The best password managers are meant to keep all your logins and credit card info safe and secure, but a major new vulnerability has just put users of the KeePass password manager at serious risk of being breached.

In fact, the exploit allows an attacker to steal a KeePass user’s master password in plain text — in other words, in an unencrypted form — simply by extracting it from the target computer’s memory. It’s a remarkably simple hack, yet one that could have worrying implications.

Password managers like KeePass lock up all your login info to keep it safe, and all that data is sealed behind a master password. You enter your master password to access everything stored in your vault, which makes it a valuable target for hackers.

As reported by Bleeping Computer, the KeePass vulnerability was discovered by security researcher ‘vdohney,’ who published a proof-of-concept (PoC) tool on GitHub. This tool is able to extract almost the entire master password (except the first one or two characters) in readable, unencrypted form. It can even do this if KeePass is locked and, potentially, if the app is closed altogether.

That’s because it extracts the master password from KeePass’s memory. As the researcher explains, this can be obtained in a variety of ways: “It doesn’t matter where the memory comes from — can be the process dump, swap file (pagefile.sys), hibernation file (hiberfil.sys) or RAM dump of the entire system.”

The exploit exists thanks to some custom code KeePass uses. When you enter your master password, you do so in a custom box called SecureTextBoxEx. Despite the name, it turns out this box is not so secure after all, since every character typed into the box essentially leaves a leftover copy of itself in the system memory. It’s these remnant characters that the PoC tool finds and extracts.

A fix is coming

The one caveat to this security breach is it requires physical access to the machine from which the master password is to be extracted. But that’s not necessarily always a problem — as we’ve seen in the LastPass exploit saga, hackers can gain access to a target’s computer using vulnerable remote access apps installed on the computer.

If a target computer was infected with malware, it could be configured to dump KeePass’s memory and send both it and the app’s database back to the hacker’s own server, allowing the threat actor to extract the master password in their own time.
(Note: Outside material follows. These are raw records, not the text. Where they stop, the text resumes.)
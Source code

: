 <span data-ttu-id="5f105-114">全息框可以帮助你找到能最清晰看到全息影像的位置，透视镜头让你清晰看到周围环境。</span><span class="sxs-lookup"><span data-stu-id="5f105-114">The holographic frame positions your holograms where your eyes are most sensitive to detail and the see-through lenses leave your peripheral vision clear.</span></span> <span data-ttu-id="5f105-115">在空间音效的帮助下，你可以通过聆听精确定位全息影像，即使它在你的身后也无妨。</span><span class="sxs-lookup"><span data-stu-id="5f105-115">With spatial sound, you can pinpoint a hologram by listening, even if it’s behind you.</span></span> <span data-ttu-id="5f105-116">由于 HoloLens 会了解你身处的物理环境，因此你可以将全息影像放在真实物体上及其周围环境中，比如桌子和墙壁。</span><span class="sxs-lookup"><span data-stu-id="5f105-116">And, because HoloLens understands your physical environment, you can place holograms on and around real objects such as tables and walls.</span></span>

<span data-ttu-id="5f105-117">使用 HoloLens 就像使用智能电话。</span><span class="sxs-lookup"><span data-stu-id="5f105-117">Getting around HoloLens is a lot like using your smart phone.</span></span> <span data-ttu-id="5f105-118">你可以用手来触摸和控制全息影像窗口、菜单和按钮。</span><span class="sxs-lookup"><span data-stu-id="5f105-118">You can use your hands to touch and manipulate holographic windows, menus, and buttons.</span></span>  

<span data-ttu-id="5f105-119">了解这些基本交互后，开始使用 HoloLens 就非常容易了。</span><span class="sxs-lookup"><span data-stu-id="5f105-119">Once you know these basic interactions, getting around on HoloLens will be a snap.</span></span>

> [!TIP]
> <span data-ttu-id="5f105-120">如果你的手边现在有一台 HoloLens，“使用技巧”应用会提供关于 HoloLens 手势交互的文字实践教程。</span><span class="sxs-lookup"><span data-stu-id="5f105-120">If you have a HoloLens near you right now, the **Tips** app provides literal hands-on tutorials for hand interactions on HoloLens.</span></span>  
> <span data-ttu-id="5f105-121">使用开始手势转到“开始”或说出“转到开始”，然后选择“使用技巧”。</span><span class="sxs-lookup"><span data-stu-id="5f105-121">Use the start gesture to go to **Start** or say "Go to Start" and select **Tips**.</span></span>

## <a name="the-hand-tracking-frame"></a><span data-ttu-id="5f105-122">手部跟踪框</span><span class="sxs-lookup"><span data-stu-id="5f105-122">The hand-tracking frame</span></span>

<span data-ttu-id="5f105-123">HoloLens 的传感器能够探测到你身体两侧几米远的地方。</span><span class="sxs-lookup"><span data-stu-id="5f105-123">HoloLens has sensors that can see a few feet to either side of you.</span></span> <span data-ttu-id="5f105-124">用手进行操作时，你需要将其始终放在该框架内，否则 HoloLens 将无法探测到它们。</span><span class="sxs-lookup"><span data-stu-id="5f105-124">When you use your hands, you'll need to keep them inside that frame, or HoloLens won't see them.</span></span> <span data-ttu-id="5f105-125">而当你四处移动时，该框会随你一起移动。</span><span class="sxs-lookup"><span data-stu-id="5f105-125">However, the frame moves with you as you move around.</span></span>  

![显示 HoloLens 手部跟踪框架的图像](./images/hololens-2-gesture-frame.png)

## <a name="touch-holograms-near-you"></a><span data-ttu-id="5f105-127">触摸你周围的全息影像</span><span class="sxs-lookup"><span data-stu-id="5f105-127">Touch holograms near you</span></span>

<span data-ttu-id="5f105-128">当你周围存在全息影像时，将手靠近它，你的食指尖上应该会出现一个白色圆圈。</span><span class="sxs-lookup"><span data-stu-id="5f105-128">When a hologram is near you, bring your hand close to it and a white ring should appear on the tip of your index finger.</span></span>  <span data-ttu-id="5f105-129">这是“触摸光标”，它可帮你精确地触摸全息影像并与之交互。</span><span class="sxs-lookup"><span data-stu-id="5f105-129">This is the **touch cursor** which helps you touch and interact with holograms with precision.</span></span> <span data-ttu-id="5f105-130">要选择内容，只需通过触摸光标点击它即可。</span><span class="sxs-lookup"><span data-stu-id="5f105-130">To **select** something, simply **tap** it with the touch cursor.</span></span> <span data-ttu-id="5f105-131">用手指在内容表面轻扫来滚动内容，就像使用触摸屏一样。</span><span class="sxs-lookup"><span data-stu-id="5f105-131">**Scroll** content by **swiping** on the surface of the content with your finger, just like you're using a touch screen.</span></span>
Fortunately, KeePass’s developer says a fix is incoming, with one of the possible remedies being to insert random dummy text into the app’s memory that would obfuscate the password. The fix is not expected to be released until June or July 2023, which could be a painful wait for anyone nervous about their master password being leaked. However, the developer has also released a beta version of the fix, which can be downloaded from the KeePass website.

The vulnerability just goes to show that even seemingly secure apps like password managers can be breached, and it’s not the first time a serious weakness has been found in KeePass. If you want to keep yourself safe from online threats like this latest exploit, avoid downloading apps or opening files from unknown senders, steer clear of questionable websites, and use an antivirus app. And, of course, never share your password manager’s master password with anyone.